_What needs to be done_:
From the line containing "### Für Internet-Entdecker" down to the line containing "Wenn ihr ein wenig" in the records below, reproduce every line exactly, ends included, and omit all others.

** Opening Data section block **

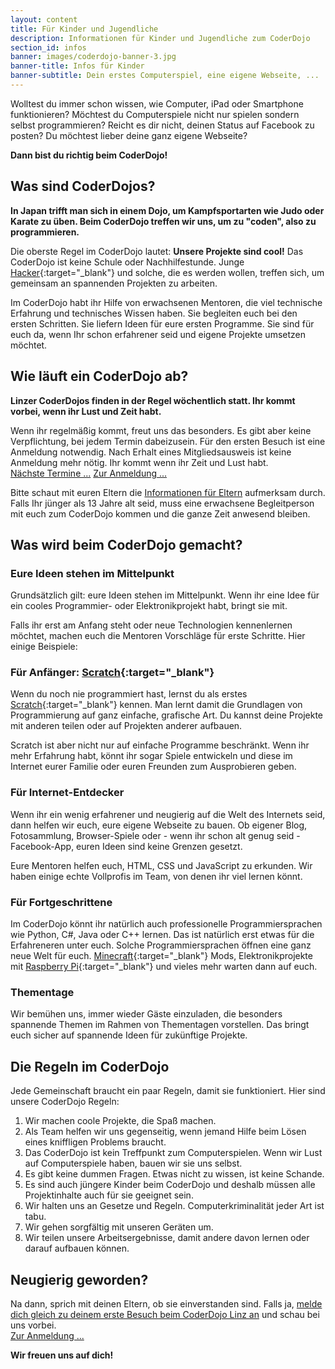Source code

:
 ```yaml
---
layout: content
title: Für Kinder und Jugendliche
description: Informationen für Kinder und Jugendliche zum CoderDojo
section_id: infos
banner: images/coderdojo-banner-3.jpg
banner-title: Infos für Kinder
banner-subtitle: Dein erstes Computerspiel, eine eigene Webseite, ...
---
```


Wolltest du immer schon wissen, wie Computer, iPad oder Smartphone funktionieren? Möchtest du Computerspiele nicht nur spielen sondern selbst programmieren? Reicht es dir nicht, deinen Status auf Facebook zu posten? Du möchtest lieber deine ganz eigene Webseite? 

**Dann bist du richtig beim CoderDojo!**


## Was sind CoderDojos?

**In Japan trifft man sich in einem Dojo, um Kampfsportarten wie Judo oder Karate zu üben. Beim CoderDojo treffen wir uns, um zu "coden", also zu programmieren.**

Die oberste Regel im CoderDojo lautet: **Unsere Projekte sind cool!** Das CoderDojo ist keine Schule oder Nachhilfestunde. Junge [Hacker](http://ulm.ccc.de/old/chaos-seminar/hacker/hacker.pdf "Erklärung, was ein Hacker ist"){:target="_blank"} und solche, die es werden wollen, treffen sich, um gemeinsam an spannenden Projekten zu arbeiten.

Im CoderDojo habt ihr Hilfe von erwachsenen Mentoren, die viel technische Erfahrung und technisches Wissen haben. Sie begleiten euch bei den ersten Schritten. Sie liefern Ideen für eure ersten Programme. Sie sind für euch da, wenn Ihr schon erfahrener seid und eigene Projekte umsetzen möchtet.


## Wie läuft ein CoderDojo ab?

**Linzer CoderDojos finden in der Regel wöchentlich statt. Ihr kommt vorbei, wenn ihr Lust und Zeit habt.**

Wenn ihr regelmäßig kommt, freut uns das besonders. Es gibt aber keine Verpflichtung, bei jedem Termin dabeizusein. Für den ersten Besuch ist eine Anmeldung notwendig. Nach Erhalt eines Mitgliedsausweis ist keine Anmeldung mehr nötig. Ihr kommt wenn ihr Zeit und Lust habt.<br/>
<a class="btn btn-material-light-blue-700" href="/termine.html">Nächste Termine&nbsp;...</a>
<a class="btn btn-material-light-blue-700" href="/anmeldung.html">Zur Anmeldung&nbsp;...</a>&nbsp;

Bitte schaut mit euren Eltern die [Informationen für Eltern](eltern.html) aufmerksam durch. Falls Ihr jünger als 13 Jahre alt seid, muss eine erwachsene Begleitperson mit euch zum CoderDojo kommen und die ganze Zeit anwesend bleiben.


## Was wird beim CoderDojo gemacht?

### Eure Ideen stehen im Mittelpunkt

Grundsätzlich gilt: eure Ideen stehen im Mittelpunkt. Wenn ihr eine Idee für ein cooles Programmier- oder Elektronikprojekt habt, bringt sie mit.

Falls ihr erst am Anfang steht oder neue Technologien kennenlernen möchtet, machen euch die Mentoren Vorschläge für erste Schritte. Hier einige Beispiele:

### Für Anfänger: [Scratch](https://scratch.mit.edu/ "Homepage von Scratch"){:target="_blank"}

Wenn du noch nie programmiert hast, lernst du als erstes [Scratch](https://scratch.mit.edu/ "Homepage von Scratch"){:target="_blank"} kennen. Man lernt damit die Grundlagen von Programmierung auf ganz einfache, grafische Art. Du kannst deine Projekte mit anderen teilen oder auf Projekten anderer aufbauen.

Scratch ist aber nicht nur auf einfache Programme beschränkt. Wenn ihr mehr Erfahrung habt, könnt ihr sogar Spiele entwickeln und diese im Internet eurer Familie oder euren Freunden zum Ausprobieren geben.

### Für Internet-Entdecker

Wenn ihr ein wenig erfahrener und neugierig auf die Welt des Internets seid, dann helfen wir euch, eure eigene Webseite zu bauen. Ob eigener Blog, Fotosammlung, Browser-Spiele oder - wenn ihr schon alt genug seid - Facebook-App, euren Ideen sind keine Grenzen gesetzt.

Eure Mentoren helfen euch, HTML, CSS und JavaScript zu erkunden. Wir haben einige echte Vollprofis im Team, von denen ihr viel lernen könnt.

### Für Fortgeschrittene

Im CoderDojo könnt ihr natürlich auch professionelle Programmiersprachen wie Python, C#, Java oder C++ lernen. Das ist natürlich erst etwas für die Erfahreneren unter euch. Solche Programmiersprachen öffnen eine ganz neue Welt für euch. [Minecraft](https://minecraft.net/ "Homepage des Spiels Minecraft"){:target="_blank"} Mods, Elektronikprojekte mit [Raspberry Pi](https://www.raspberrypi.org/ "Homepage von Raspberry Pi"){:target="_blank"} und vieles mehr warten dann auf euch.

### Thementage

Wir bemühen uns, immer wieder Gäste einzuladen, die besonders spannende Themen im Rahmen von Thementagen vorstellen. Das bringt euch sicher auf spannende Ideen für zukünftige Projekte.


## Die Regeln im CoderDojo

Jede Gemeinschaft braucht ein paar Regeln, damit sie funktioniert. Hier sind unsere CoderDojo Regeln:

1. Wir machen coole Projekte, die Spaß machen.
1. Als Team helfen wir uns gegenseitig, wenn jemand Hilfe beim Lösen eines kniffligen Problems braucht.
1. Das CoderDojo ist kein Treffpunkt zum Computerspielen. Wenn wir Lust auf Computerspiele haben, bauen wir sie uns selbst.
1. Es gibt keine dummen Fragen. Etwas nicht zu wissen, ist keine Schande.
1. Es sind auch jüngere Kinder beim CoderDojo und deshalb müssen alle Projektinhalte auch für sie geeignet sein.
1. Wir halten uns an Gesetze und Regeln. Computerkriminalität jeder Art ist tabu.
1. Wir gehen sorgfältig mit unseren Geräten um.
1. Wir teilen unsere Arbeitsergebnisse, damit andere davon lernen oder darauf aufbauen können.


## Neugierig geworden?

Na dann, sprich mit deinen Eltern, ob sie einverstanden sind. Falls ja, [melde dich gleich zu deinem erste Besuch beim CoderDojo Linz an](/anmeldung.html) und schau bei uns vorbei.<br/>
<a class="btn btn-material-light-blue-700" href="/anmeldung.html">Zur Anmeldung&nbsp;...</a>

**Wir freuen uns auf dich!**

** Closing Data section block **

_Output below_:
### Für Internet-Entdecker

Wenn ihr ein wenig erfahrener und neugierig auf die Welt des Internets seid, dann helfen wir euch, eure eigene Webseite zu bauen. Ob eigener Blog, Fotosammlung, Browser-Spiele oder - wenn ihr schon alt genug seid - Facebook-App, euren Ideen sind keine Grenzen gesetzt.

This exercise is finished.